§ What is being asked: The records below must be repeated exactly, but without their pictures.

(Stored data entries)
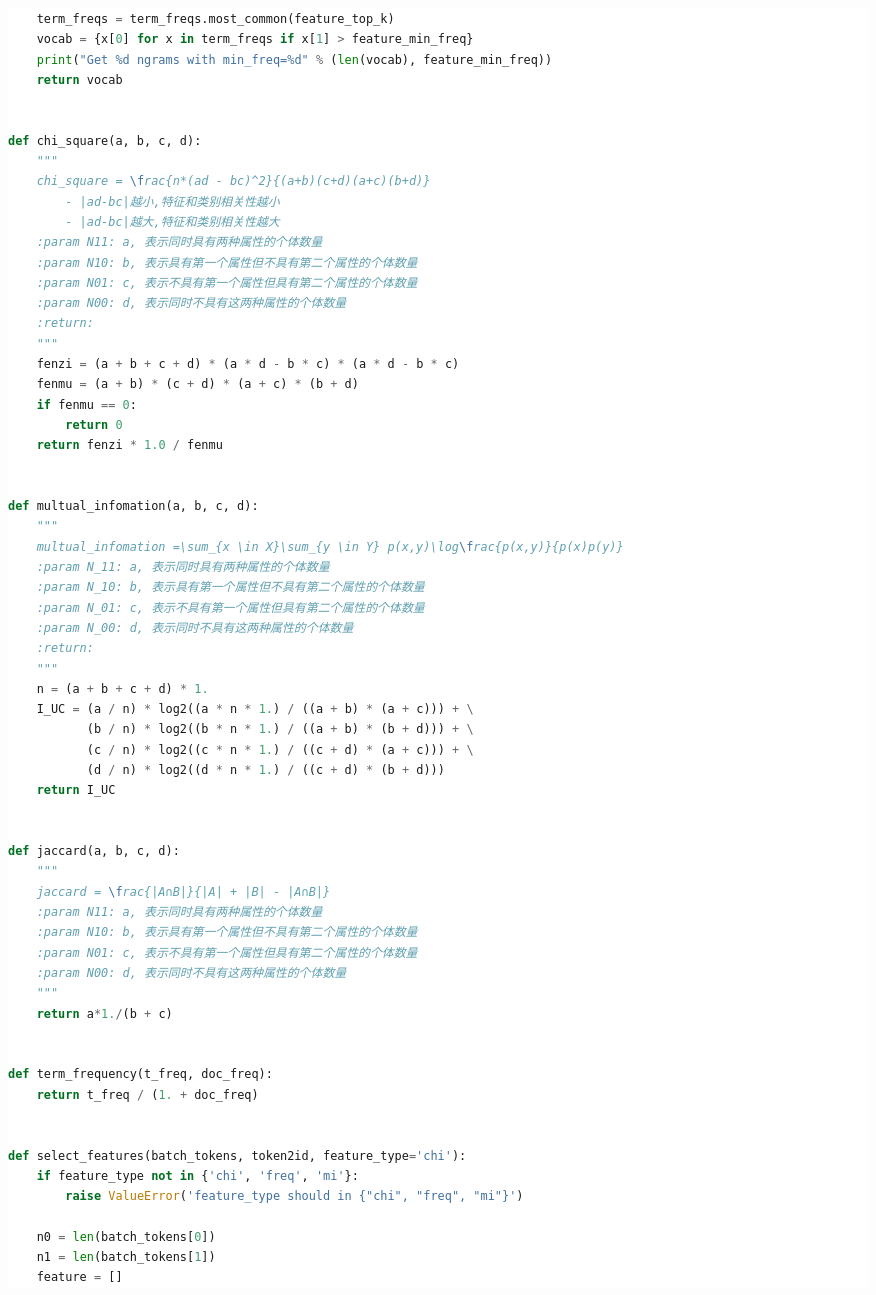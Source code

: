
 ```python title="prechecker_features.py"
    term_freqs = term_freqs.most_common(feature_top_k)
    vocab = {x[0] for x in term_freqs if x[1] > feature_min_freq}
    print("Get %d ngrams with min_freq=%d" % (len(vocab), feature_min_freq))
    return vocab


def chi_square(a, b, c, d):
    """
    chi_square = \frac{n*(ad - bc)^2}{(a+b)(c+d)(a+c)(b+d)}
        - |ad-bc|越小,特征和类别相关性越小
        - |ad-bc|越大,特征和类别相关性越大
    :param N11: a, 表示同时具有两种属性的个体数量
    :param N10: b, 表示具有第一个属性但不具有第二个属性的个体数量
    :param N01: c, 表示不具有第一个属性但具有第二个属性的个体数量
    :param N00: d, 表示同时不具有这两种属性的个体数量
    :return:
    """
    fenzi = (a + b + c + d) * (a * d - b * c) * (a * d - b * c)
    fenmu = (a + b) * (c + d) * (a + c) * (b + d)
    if fenmu == 0:
        return 0
    return fenzi * 1.0 / fenmu


def multual_infomation(a, b, c, d):
    """
    multual_infomation =\sum_{x \in X}\sum_{y \in Y} p(x,y)\log\frac{p(x,y)}{p(x)p(y)}
    :param N_11: a, 表示同时具有两种属性的个体数量
    :param N_10: b, 表示具有第一个属性但不具有第二个属性的个体数量
    :param N_01: c, 表示不具有第一个属性但具有第二个属性的个体数量
    :param N_00: d, 表示同时不具有这两种属性的个体数量
    :return:
    """
    n = (a + b + c + d) * 1.
    I_UC = (a / n) * log2((a * n * 1.) / ((a + b) * (a + c))) + \
           (b / n) * log2((b * n * 1.) / ((a + b) * (b + d))) + \
           (c / n) * log2((c * n * 1.) / ((c + d) * (a + c))) + \
           (d / n) * log2((d * n * 1.) / ((c + d) * (b + d)))
    return I_UC


def jaccard(a, b, c, d):
    """
    jaccard = \frac{|A∩B|}{|A| + |B| - |A∩B|}
    :param N11: a, 表示同时具有两种属性的个体数量
    :param N10: b, 表示具有第一个属性但不具有第二个属性的个体数量
    :param N01: c, 表示不具有第一个属性但具有第二个属性的个体数量
    :param N00: d, 表示同时不具有这两种属性的个体数量
    """
    return a*1./(b + c)
    

def term_frequency(t_freq, doc_freq):
    return t_freq / (1. + doc_freq)


def select_features(batch_tokens, token2id, feature_type='chi'):
    if feature_type not in {'chi', 'freq', 'mi'}:
        raise ValueError('feature_type should in {"chi", "freq", "mi"}')

    n0 = len(batch_tokens[0])
    n1 = len(batch_tokens[1])
    feature = []
```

§ Written response:
Source code

:
 ```python title="prechecker_features.py"
    term_freqs = term_freqs.most_common(feature_top_k)
    vocab = {x[0] for x in term_freqs if x[1] > feature_min_freq}
    print("Get %d ngrams with min_freq=%d" % (len(vocab), feature_min_freq))
    return vocab


def chi_square(a, b, c, d):
    """
    chi_square = \frac{n*(ad - bc)^2}{(a+b)(c+d)(a+c)(b+d)}
        - |ad-bc|越小,特征和类别相关性越小
        - |ad-bc|越大,特征和类别相关性越大
    :param N11: a, 表示同时具有两种属性的个体数量
    :param N10: b, 表示具有第一个属性但不具有第二个属性的个体数量
    :param N01: c, 表示不具有第一个属性但具有第二个属性的个体数量
    :param N00: d, 表示同时不具有这两种属性的个体数量
    :return:
    """
    fenzi = (a + b + c + d) * (a * d - b * c) * (a * d - b * c)
    fenmu = (a + b) * (c + d) * (a + c) * (b + d)
    if fenmu == 0:
        return 0
    return fenzi * 1.0 / fenmu


def multual_infomation(a, b, c, d):
    """
    multual_infomation =\sum_{x \in X}\sum_{y \in Y} p(x,y)\log\frac{p(x,y)}{p(x)p(y)}
    :param N_11: a, 表示同时具有两种属性的个体数量
    :param N_10: b, 表示具有第一个属性但不具有第二个属性的个体数量
    :param N_01: c, 表示不具有第一个属性但具有第二个属性的个体数量
    :param N_00: d, 表示同时不具有这两种属性的个体数量
    :return:
    """
    n = (a + b + c + d) * 1.
    I_UC = (a / n) * log2((a * n * 1.) / ((a + b) * (a + c))) + \
           (b / n) * log2((b * n * 1.) / ((a + b) * (b + d))) + \
           (c / n) * log2((c * n * 1.) / ((c + d) * (a + c))) + \
           (d / n) * log2((d * n * 1.) / ((c + d) * (b + d)))
    return I_UC


def jaccard(a, b, c, d):
    """
    jaccard = \frac{|A∩B|}{|A| + |B| - |A∩B|}
    :param N11: a, 表示同时具有两种属性的个体数量
    :param N10: b, 表示具有第一个属性但不具有第二个属性的个体数量
    :param N01: c, 表示不具有第一个属性但具有第二个属性的个体数量
    :param N00: d, 表示同时不具有这两种属性的个体数量
    """
    return a*1./(b + c)
    

def term_frequency(t_freq, doc_freq):
    return t_freq / (1. + doc_freq)


def select_features(batch_tokens, token2id, feature_type='chi'):
    if feature_type not in {'chi', 'freq', 'mi'}:
        raise ValueError('feature_type should in {"chi", "freq", "mi"}')

    n0 = len(batch_tokens[0])
    n1 = len(batch_tokens[1])
    feature = []
```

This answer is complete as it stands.